It snowed last night.
The sky bears had a pillow fight.
They tore up every cloud in sight,
and tossed down all the feathers white.
Oh, it snowed last night.
It snowed last night…

Every snowflake is different. No two snowflakes are alike. Looking out over snow covered fields, there are a lot of snowflakes. They melt. More snow falls. They don't melt. More snow falls, increasing the depth of coverage.

That's a lot of snowflakes.

Isolate a snowflake. Catch one falling from the sky. Look at its intricate detail. Catch another one. Compare it. Every snowflake is different. No two snowflakes are alike. There are too many to compare. There are too many winters from which the snowflakes are no longer available for such a comparison.

Their icy, crystalline structure have a clear prism appearance to them. Yet the field of snow appears white. The crystalline structure has an appearance of symmetry, often across multiple planes of symmetry. Still, with such a vast number of snowflakes that fall . . . how many snowflakes have fallen? Break the problem down into smaller, soluble considerations. How wide is one snowflake? How long is it? How thick is it? Measure a few more. Identify a range for each axis of measurement. Wait. These snowflakes are not thin square prisms. They are more like thin hexagons. Hexagons can be nested, except . . . they don't all fall laying flat. And there are more than can be seen from one geographic location. And then there's this snowfall, and snow has fallen before. How can it be that every snowflake is different and that no two snowflakes are alike? Snow falls in both the northern and southern hemispheres. Is the planet Earth the only place the in the universe that snow forms?

Look at the shape of those snowflakes again. How many permutations can there possibly be. Can there be more permutations than there are snowflakes? Is this the axis down which every snowflake is different and that no two snowflakes are alike?

All S is P. All snowflakes are different.

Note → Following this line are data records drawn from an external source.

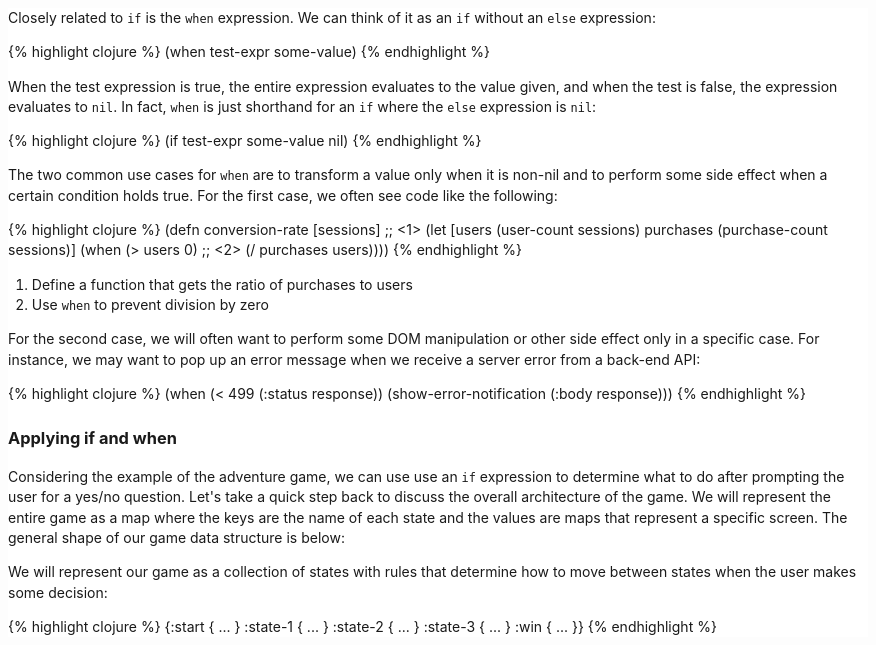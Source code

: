 Closely related to `if` is the `when` expression. We can think of it as an `if`
without an `else` expression:

{% highlight clojure %}
(when test-expr some-value)
{% endhighlight %}

When the test expression is true, the entire expression evaluates to the value
given, and when the test is false, the expression evaluates to `nil`. In fact,
`when` is just shorthand for an `if` where the `else` expression is `nil`:

{% highlight clojure %}
(if test-expr some-value nil)
{% endhighlight %}

The two common use cases for `when` are to transform a value only when it is
non-nil and to perform some side effect when a certain condition holds true. For
the first case, we often see code like the following:

{% highlight clojure %}
(defn conversion-rate [sessions]              ;; <1>
  (let [users (user-count sessions)
        purchases (purchase-count sessions)]
    (when (> users 0)                         ;; <2>
      (/ purchases users))))
{% endhighlight %}

1. Define a function that gets the ratio of purchases to users
2. Use `when` to prevent division by zero

For the second case, we will often want to perform some DOM manipulation or
other side effect only in a specific case. For instance, we may want to pop up
an error message when we receive a server error from a back-end API:

{% highlight clojure %}
(when (< 499 (:status response))
  (show-error-notification (:body response)))
{% endhighlight %}

### Applying if and when

Considering the example of the adventure game, we can use use an `if` expression
to determine what to do after prompting the user for a yes/no question. Let's
take a quick step back to discuss the overall architecture of the game. We will
represent the entire game as a map where the keys are the name of each state and
the values are maps that represent a specific screen. The general shape of our
game data structure is below:

We will represent our game as a collection of states with rules
that determine how to move between states when the user makes some decision:

{% highlight clojure %}
{:start { ... }
 :state-1 { ... }
 :state-2 { ... }
 :state-3 { ... }
 :win { ... }}
{% endhighlight %}


[^1]: We have come across some code samples that have used conditionals because they are almost unavoidable for any interesting program.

Wherein lies the logical leap? In the finiteness of quantity? In the finiteness of permutations? Should a variation in the specific temperature of the particular snowflakes be tossed into the mix to augment the permutation angle? In the grand scheme of things, this may be a trivial inquiry. But is it? Does this challenge the notion for the basis of accepting the truth or falsehood of a proposition?

Another consideration may be a case of two snowflakes found to which no measurable difference of any kind can be found. (I would consider this a hypothetical scenario.) In one of Pat Corvini's talks, she approaches this angle using Achilles and the Tortoise. The short of her conclusion, with which I agree, is that if two lengths or distances are indiscernible by available measurement means . . . they are the same.

The onus of proof lay with the asserter of the positive. If mom or dad said that all snowflakes are different, being challenged, could invoke the response "Look for yourself, and see." Does the limited sampling of comparisons justify the logical leap?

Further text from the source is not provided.